# [Assignment]
Give back exactly the stretch of data below from the line holding "if \( p = 23 \) and \( q = 11 \)." through the line holding "For algorithm 2, we", both ends included, and leave the remaining lines out.
******
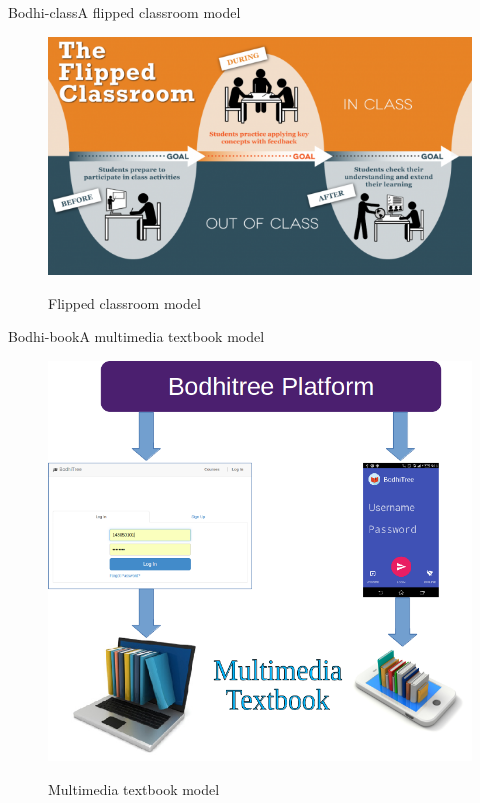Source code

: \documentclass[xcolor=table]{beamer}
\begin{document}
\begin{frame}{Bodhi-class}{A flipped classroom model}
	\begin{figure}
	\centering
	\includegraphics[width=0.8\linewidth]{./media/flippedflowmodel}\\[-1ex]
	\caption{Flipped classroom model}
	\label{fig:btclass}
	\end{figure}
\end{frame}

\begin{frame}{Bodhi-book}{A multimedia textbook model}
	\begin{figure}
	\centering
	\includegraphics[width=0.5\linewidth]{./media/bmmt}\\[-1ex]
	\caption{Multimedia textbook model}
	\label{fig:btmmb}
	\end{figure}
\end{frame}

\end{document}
******
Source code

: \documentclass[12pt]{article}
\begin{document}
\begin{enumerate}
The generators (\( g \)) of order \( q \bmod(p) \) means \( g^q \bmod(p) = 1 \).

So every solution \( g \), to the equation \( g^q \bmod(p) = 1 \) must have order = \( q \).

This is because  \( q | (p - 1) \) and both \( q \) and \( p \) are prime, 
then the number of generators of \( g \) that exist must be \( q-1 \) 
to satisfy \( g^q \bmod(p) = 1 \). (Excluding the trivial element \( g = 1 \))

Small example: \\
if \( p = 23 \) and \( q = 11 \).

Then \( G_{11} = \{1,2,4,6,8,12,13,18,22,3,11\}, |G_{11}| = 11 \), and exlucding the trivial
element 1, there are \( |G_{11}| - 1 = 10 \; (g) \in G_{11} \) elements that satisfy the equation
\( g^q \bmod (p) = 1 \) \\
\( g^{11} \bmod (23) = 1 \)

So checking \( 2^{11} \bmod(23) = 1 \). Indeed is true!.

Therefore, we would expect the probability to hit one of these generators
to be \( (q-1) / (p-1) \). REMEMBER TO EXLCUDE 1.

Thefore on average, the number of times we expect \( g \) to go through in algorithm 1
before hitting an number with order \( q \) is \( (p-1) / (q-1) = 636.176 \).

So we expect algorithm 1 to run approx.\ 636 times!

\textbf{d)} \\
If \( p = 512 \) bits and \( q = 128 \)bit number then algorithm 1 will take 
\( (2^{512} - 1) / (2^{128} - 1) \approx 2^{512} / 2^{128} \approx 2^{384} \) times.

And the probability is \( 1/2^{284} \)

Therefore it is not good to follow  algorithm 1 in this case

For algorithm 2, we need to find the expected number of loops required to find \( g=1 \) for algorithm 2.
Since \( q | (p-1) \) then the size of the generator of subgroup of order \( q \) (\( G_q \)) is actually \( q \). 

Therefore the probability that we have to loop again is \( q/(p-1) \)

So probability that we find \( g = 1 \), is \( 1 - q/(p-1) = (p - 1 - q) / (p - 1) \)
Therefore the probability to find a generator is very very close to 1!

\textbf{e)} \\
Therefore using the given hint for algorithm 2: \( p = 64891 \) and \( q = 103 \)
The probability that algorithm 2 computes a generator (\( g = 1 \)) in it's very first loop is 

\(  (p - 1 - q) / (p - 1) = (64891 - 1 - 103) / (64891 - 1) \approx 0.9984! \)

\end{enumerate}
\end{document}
******
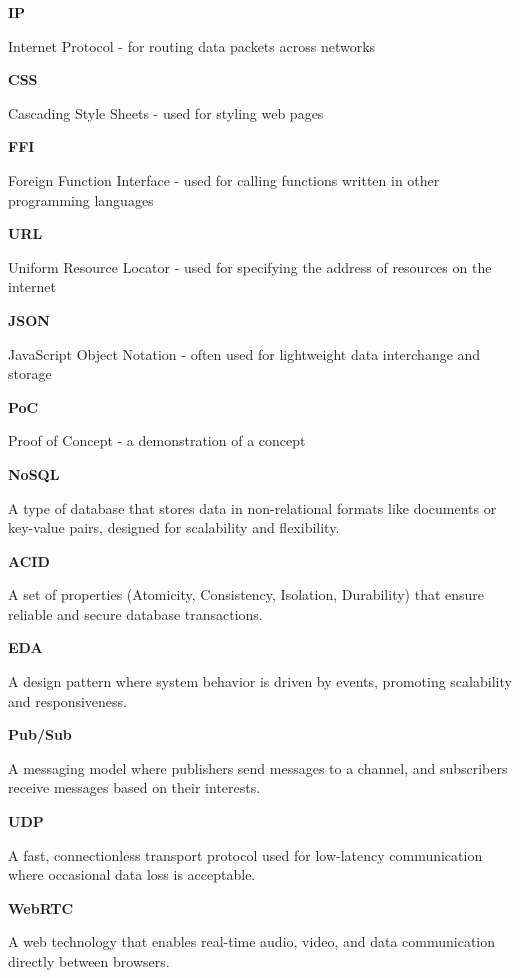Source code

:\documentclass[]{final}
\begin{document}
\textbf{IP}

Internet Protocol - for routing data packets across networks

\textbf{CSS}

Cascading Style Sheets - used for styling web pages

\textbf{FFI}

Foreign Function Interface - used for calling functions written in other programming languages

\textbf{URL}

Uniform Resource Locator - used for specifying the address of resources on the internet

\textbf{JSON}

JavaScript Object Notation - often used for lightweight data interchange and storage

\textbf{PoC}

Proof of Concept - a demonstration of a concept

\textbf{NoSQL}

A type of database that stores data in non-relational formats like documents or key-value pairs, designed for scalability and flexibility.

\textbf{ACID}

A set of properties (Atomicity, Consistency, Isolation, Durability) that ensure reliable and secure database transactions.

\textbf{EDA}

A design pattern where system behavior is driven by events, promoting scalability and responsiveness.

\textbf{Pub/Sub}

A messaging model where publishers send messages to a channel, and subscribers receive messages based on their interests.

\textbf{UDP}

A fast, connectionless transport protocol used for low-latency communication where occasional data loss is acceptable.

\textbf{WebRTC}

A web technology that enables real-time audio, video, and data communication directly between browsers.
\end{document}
******
# [Reply to the exercise]
if \( p = 23 \) and \( q = 11 \).

Then \( G_{11} = \{1,2,4,6,8,12,13,18,22,3,11\}, |G_{11}| = 11 \), and exlucding the trivial
element 1, there are \( |G_{11}| - 1 = 10 \; (g) \in G_{11} \) elements that satisfy the equation
\( g^q \bmod (p) = 1 \) \\
\( g^{11} \bmod (23) = 1 \)

So checking \( 2^{11} \bmod(23) = 1 \). Indeed is true!.

Therefore, we would expect the probability to hit one of these generators
to be \( (q-1) / (p-1) \). REMEMBER TO EXLCUDE 1.

Thefore on average, the number of times we expect \( g \) to go through in algorithm 1
before hitting an number with order \( q \) is \( (p-1) / (q-1) = 636.176 \).

So we expect algorithm 1 to run approx.\ 636 times!

\textbf{d)} \\
If \( p = 512 \) bits and \( q = 128 \)bit number then algorithm 1 will take 
\( (2^{512} - 1) / (2^{128} - 1) \approx 2^{512} / 2^{128} \approx 2^{384} \) times.

And the probability is \( 1/2^{284} \)

Therefore it is not good to follow  algorithm 1 in this case

For algorithm 2, we need to find the expected number of loops required to find \( g=1 \) for algorithm 2.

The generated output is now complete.